Some lines in the material below hold the word "credentials". Copy all of them.

*** SUPPLIED DATA

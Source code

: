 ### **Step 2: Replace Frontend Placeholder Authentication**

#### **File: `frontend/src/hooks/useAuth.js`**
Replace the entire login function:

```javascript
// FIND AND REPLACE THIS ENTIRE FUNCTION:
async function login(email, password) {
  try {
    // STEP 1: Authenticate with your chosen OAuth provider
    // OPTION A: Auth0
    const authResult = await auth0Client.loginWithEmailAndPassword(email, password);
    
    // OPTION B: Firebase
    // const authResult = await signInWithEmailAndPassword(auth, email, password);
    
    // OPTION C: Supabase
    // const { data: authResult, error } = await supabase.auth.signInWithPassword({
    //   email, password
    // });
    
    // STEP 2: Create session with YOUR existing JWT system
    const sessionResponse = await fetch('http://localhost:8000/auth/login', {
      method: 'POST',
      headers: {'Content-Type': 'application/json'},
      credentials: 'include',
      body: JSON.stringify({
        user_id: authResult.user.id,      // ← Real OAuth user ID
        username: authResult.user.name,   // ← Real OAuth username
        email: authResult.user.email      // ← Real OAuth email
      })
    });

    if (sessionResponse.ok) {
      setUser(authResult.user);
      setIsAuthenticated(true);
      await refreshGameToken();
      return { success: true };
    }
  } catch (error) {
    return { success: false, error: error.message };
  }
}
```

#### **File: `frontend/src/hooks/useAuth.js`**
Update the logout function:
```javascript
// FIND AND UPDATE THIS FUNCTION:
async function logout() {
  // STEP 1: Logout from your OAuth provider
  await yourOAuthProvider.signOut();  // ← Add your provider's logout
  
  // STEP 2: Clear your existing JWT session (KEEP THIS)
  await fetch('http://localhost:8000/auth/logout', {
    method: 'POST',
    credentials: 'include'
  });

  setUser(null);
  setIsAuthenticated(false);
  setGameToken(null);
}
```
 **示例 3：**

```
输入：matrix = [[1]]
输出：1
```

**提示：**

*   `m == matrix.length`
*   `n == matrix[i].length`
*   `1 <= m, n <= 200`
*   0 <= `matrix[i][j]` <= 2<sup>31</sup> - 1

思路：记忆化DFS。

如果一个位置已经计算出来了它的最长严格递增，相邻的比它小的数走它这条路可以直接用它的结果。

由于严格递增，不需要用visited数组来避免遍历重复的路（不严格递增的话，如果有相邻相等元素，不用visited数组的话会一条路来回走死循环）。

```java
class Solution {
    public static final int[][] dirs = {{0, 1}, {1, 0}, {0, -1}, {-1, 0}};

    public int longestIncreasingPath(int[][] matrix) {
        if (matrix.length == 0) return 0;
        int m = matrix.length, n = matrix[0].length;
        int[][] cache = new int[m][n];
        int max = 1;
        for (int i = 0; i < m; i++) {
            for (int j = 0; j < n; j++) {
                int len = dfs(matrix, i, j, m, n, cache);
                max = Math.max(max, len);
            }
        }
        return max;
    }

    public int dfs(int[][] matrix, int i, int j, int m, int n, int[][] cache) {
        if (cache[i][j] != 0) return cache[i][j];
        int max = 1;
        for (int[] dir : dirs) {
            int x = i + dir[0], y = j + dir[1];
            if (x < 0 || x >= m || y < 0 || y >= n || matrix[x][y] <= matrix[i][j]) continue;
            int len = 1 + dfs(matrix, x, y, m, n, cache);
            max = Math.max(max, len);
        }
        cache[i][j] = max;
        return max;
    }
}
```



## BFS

******

OUTPUT BELOW:
      credentials: 'include',
    credentials: 'include'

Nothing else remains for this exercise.